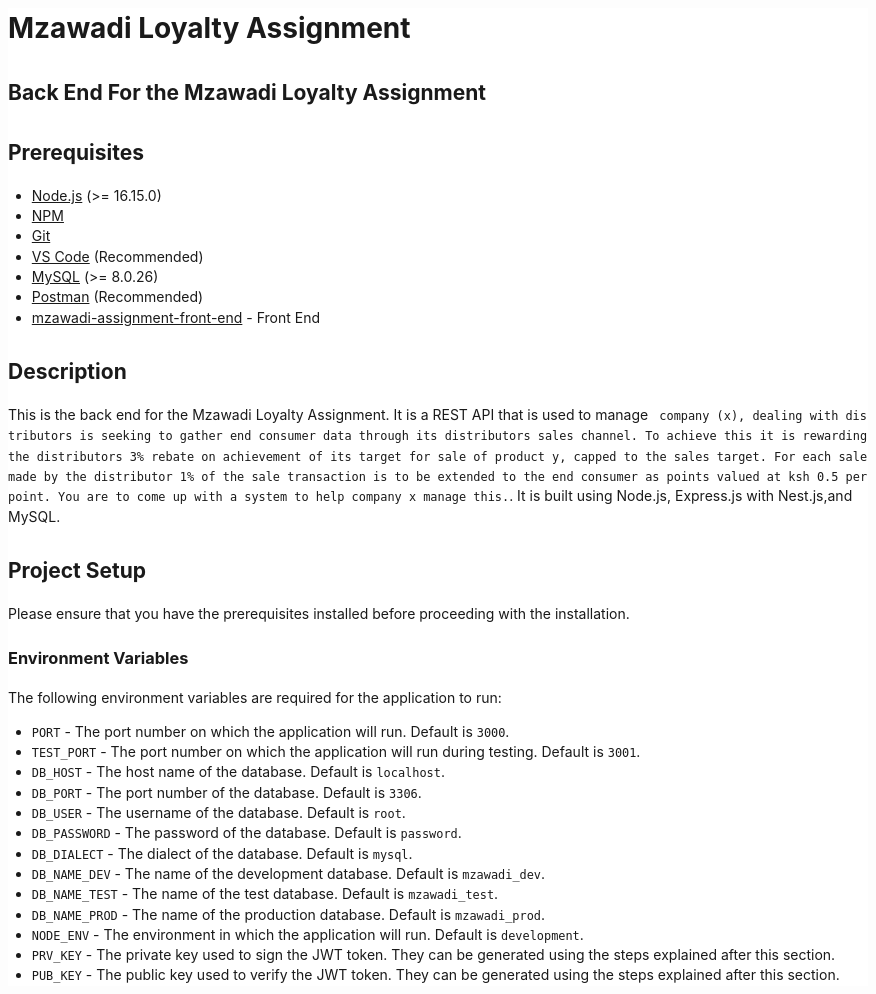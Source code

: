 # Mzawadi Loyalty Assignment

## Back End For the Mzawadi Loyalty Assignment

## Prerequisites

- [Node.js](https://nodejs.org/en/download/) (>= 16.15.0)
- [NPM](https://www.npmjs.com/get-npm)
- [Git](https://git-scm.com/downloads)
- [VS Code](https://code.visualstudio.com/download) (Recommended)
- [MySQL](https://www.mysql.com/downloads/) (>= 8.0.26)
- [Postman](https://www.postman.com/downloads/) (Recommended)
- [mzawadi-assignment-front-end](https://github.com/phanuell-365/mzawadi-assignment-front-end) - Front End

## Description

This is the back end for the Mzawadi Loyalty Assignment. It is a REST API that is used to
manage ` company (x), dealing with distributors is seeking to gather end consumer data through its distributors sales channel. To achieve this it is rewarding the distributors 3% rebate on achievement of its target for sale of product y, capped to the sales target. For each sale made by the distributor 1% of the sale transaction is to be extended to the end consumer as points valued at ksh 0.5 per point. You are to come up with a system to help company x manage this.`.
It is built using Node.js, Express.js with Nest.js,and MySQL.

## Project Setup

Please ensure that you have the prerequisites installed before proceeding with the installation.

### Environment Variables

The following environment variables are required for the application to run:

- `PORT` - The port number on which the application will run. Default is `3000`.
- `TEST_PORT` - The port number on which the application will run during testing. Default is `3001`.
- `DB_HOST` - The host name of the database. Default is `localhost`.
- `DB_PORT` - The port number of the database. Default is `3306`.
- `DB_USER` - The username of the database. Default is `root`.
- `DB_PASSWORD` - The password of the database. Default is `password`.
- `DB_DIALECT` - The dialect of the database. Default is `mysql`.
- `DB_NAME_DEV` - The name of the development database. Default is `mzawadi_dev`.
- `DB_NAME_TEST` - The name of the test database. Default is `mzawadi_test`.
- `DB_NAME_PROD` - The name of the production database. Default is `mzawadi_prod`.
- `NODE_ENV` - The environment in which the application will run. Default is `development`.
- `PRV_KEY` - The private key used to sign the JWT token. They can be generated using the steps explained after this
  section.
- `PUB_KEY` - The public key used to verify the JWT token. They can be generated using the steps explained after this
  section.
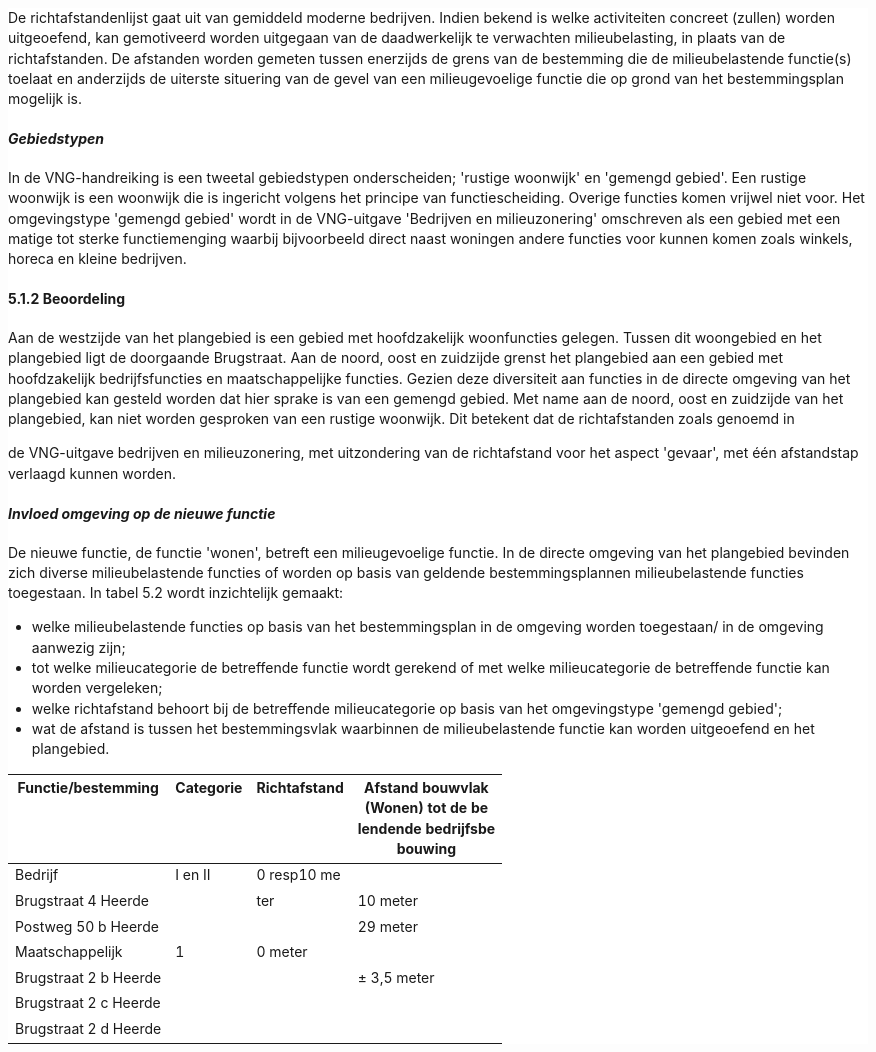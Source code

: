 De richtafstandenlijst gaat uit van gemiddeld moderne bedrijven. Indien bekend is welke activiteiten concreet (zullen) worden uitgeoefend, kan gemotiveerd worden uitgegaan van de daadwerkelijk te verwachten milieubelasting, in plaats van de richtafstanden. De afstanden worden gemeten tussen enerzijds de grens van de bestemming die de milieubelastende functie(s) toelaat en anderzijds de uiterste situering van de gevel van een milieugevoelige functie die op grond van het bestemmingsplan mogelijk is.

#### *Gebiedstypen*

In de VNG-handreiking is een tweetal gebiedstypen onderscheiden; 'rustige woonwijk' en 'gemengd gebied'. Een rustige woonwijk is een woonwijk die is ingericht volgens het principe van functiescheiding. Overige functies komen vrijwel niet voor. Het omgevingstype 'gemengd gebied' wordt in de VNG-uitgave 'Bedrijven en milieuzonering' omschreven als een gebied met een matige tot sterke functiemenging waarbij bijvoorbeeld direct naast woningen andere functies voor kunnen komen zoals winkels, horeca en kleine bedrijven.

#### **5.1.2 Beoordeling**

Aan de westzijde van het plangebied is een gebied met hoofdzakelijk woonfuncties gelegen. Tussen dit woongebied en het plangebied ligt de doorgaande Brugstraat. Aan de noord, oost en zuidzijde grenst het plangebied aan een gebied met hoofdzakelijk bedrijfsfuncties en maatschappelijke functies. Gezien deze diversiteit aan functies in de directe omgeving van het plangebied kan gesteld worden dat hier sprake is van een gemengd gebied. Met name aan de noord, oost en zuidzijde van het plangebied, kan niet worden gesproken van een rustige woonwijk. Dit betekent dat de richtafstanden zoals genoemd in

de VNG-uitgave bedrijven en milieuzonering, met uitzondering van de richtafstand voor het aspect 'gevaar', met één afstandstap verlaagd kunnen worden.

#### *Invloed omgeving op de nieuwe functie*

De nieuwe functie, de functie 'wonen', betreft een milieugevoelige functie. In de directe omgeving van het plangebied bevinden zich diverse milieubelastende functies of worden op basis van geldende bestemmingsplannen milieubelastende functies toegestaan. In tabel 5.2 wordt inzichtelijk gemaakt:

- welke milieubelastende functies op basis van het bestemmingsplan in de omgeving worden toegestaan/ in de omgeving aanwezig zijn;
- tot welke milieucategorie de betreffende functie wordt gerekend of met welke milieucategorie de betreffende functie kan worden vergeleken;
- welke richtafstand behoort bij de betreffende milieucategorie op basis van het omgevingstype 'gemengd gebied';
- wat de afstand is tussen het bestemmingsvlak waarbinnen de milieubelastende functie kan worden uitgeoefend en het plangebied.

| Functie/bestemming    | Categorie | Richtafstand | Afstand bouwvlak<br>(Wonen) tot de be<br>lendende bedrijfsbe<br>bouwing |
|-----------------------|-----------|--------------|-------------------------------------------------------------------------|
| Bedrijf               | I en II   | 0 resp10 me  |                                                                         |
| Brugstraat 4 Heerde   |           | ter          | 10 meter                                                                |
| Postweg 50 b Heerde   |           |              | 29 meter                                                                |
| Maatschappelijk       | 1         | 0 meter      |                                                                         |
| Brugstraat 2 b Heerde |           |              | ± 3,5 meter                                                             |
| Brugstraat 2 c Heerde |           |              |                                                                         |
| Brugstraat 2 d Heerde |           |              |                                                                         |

----------------

Work request: Look through the records above for the string "nieuwe", then copy every line that has it.

Answer section:
#### *Invloed omgeving op de nieuwe functie*
De nieuwe functie, de functie 'wonen', betreft een milieugevoelige functie. In de directe omgeving van het plangebied bevinden zich diverse milieubelastende functies of worden op basis van geldende bestemmingsplannen milieubelastende functies toegestaan. In tabel 5.2 wordt inzichtelijk gemaakt:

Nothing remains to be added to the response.